Será verdade que ser homem representa um privilégio social? E os homens são agora o sexo em desvantagem?| Foto: Bigstock

Para parte do discurso público, a ideia de que ser homem representa um privilégio social é considerada tão evidente que não vale a pena discuti-la. O movimento "woke", em particular, tornou-a uma de suas teses fundamentais. No entanto, cada vez mais vozes estão se atrevendo a questioná-la, também dentro da esquerda. E se acontecer exatamente o contrário; isto é, os homens são agora o sexo em desvantagem, pelo menos em algumas áreas?

Alguns dados parecem evidenciá-lo: os homens têm mais fracassos escolares do que as meninas, têm menor acesso à universidade e menor taxa de graduação, estão saindo do mercado de trabalho em maior número, consomem mais drogas, cometem mais suicídios, têm maior taxa de criminalidade e menos amigos, desperdiçam mais tempo nas telas, estão se afastando cada vez mais da criação dos filhos em muitos casos.

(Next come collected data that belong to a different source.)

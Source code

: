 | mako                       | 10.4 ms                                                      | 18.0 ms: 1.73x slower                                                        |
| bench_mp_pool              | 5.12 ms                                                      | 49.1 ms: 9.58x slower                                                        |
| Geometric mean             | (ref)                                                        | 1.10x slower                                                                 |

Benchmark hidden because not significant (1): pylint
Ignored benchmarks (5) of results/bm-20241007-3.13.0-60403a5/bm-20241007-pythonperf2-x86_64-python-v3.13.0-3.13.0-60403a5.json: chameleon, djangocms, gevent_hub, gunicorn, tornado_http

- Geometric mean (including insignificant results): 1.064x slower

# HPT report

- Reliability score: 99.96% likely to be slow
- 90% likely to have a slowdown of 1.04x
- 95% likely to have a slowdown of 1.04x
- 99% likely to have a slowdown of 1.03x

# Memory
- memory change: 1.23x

Diante desse cenário, é apreciado que haja vozes no discurso público que, em primeiro lugar, apontem a gravidade do problema e, além disso, proponham formas de resolvê-lo que partam de uma imagem não patologizada da masculinidade.

Um livro corajoso

No final de 2022, Richard Reeves — um pesquisador britânico da Brookings Institution, o think tank de referência para a esquerda moderada nos Estados Unidos — publicou "Of Boys and Men. Why the Modern Male Is Struggling, Why It Matters, and What to Do about It" ["Sobre meninos e homens. Por que o homem moderno está sofrendo, por que isso importa e o que fazer a respeito"]. Sua tese contradiz frontalmente a postulação "woke" sobre a masculinidade. Segundo Reeves, ser homem hoje se tornou, de fato, um fator de desvantagem em várias áreas: educação, emprego, saúde, bem-estar psicológico, relacionamentos familiares, entre outros.

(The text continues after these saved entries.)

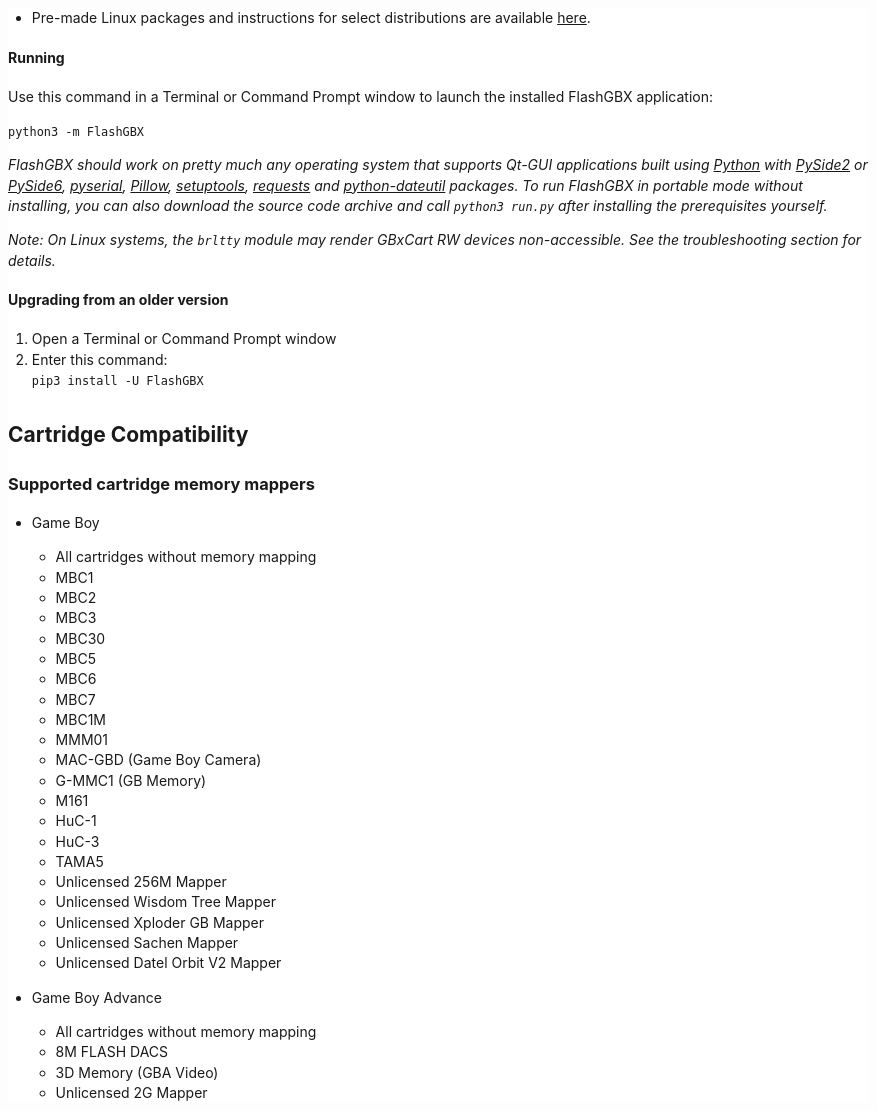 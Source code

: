 * Pre-made Linux packages and instructions for select distributions are available [here](https://github.com/JJ-Fox/FlashGBX-Linux-builds/releases/latest).

#### Running
Use this command in a Terminal or Command Prompt window to launch the installed FlashGBX application:

`python3 -m FlashGBX`

*FlashGBX should work on pretty much any operating system that supports Qt-GUI applications built using [Python](https://www.python.org/downloads/) with [PySide2](https://pypi.org/project/PySide2/) or [PySide6](https://pypi.org/project/PySide6/), [pyserial](https://pypi.org/project/pyserial/), [Pillow](https://pypi.org/project/Pillow/), [setuptools](https://pypi.org/project/setuptools/), [requests](https://pypi.org/project/requests/) and [python-dateutil](https://pypi.org/project/python-dateutil/) packages. To run FlashGBX in portable mode without installing, you can also download the source code archive and call `python3 run.py` after installing the prerequisites yourself.*

*Note: On Linux systems, the `brltty` module may render GBxCart RW devices non-accessible. See the troubleshooting section for details.*

#### Upgrading from an older version

1. Open a Terminal or Command Prompt window
2. Enter this command:<br>`pip3 install -U FlashGBX`

## Cartridge Compatibility
### Supported cartridge memory mappers
- Game Boy
  - All cartridges without memory mapping
  - MBC1
  - MBC2
  - MBC3
  - MBC30
  - MBC5
  - MBC6
  - MBC7
  - MBC1M
  - MMM01
  - MAC-GBD (Game Boy Camera)
  - G-MMC1 (GB Memory)
  - M161
  - HuC-1
  - HuC-3
  - TAMA5
  - Unlicensed 256M Mapper
  - Unlicensed Wisdom Tree Mapper
  - Unlicensed Xploder GB Mapper
  - Unlicensed Sachen Mapper
  - Unlicensed Datel Orbit V2 Mapper

- Game Boy Advance
  - All cartridges without memory mapping
  - 8M FLASH DACS
  - 3D Memory (GBA Video)
  - Unlicensed 2G Mapper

Certamente, Reeves não é o primeiro autor a abordar esse assunto. Desde o início do século, foram publicados alguns livros sobre a crise da masculinidade, mas focados principalmente em meninos e jovens. É o caso de 'The War Against Boys: How Misguided Policies Are Harming Our Young Men' ("A guerra contra os meninos", 2001), de Christina Hoff Sommers, "Garotos à deriva, garotas no limite" (2016) [Lançado no Brasil pela Editora Quadrante], de Leonard Sax, ou "A Crise do Menino: Como compreender os desafios de ser menino nos dias de hoje (e ajudá-lo)" (2018), de Warren Farrell e John Gray.

No entanto, o livro de Reeves teve mais repercussão. Entre outras razões, porque é escrito por alguém com fama de progressista — embora ele se descreva como um "objetor de consciência na guerra cultural" — que utiliza uma abordagem e vocabulário muito apreciados pela esquerda atual, e que, no entanto, sustenta pontos de vista considerados "conservadores", como a importância do aspecto biológico na formação do masculino e feminino, os prejuízos causados pela criação monoparental ou a conveniência de uma discriminação positiva em favor dos homens em determinados setores de trabalho.

Diferentes desde o nascimento

O livro afirma sem ambiguidades — e em clara confrontação com a ideologia de gênero — que homens e mulheres são diferentes por natureza.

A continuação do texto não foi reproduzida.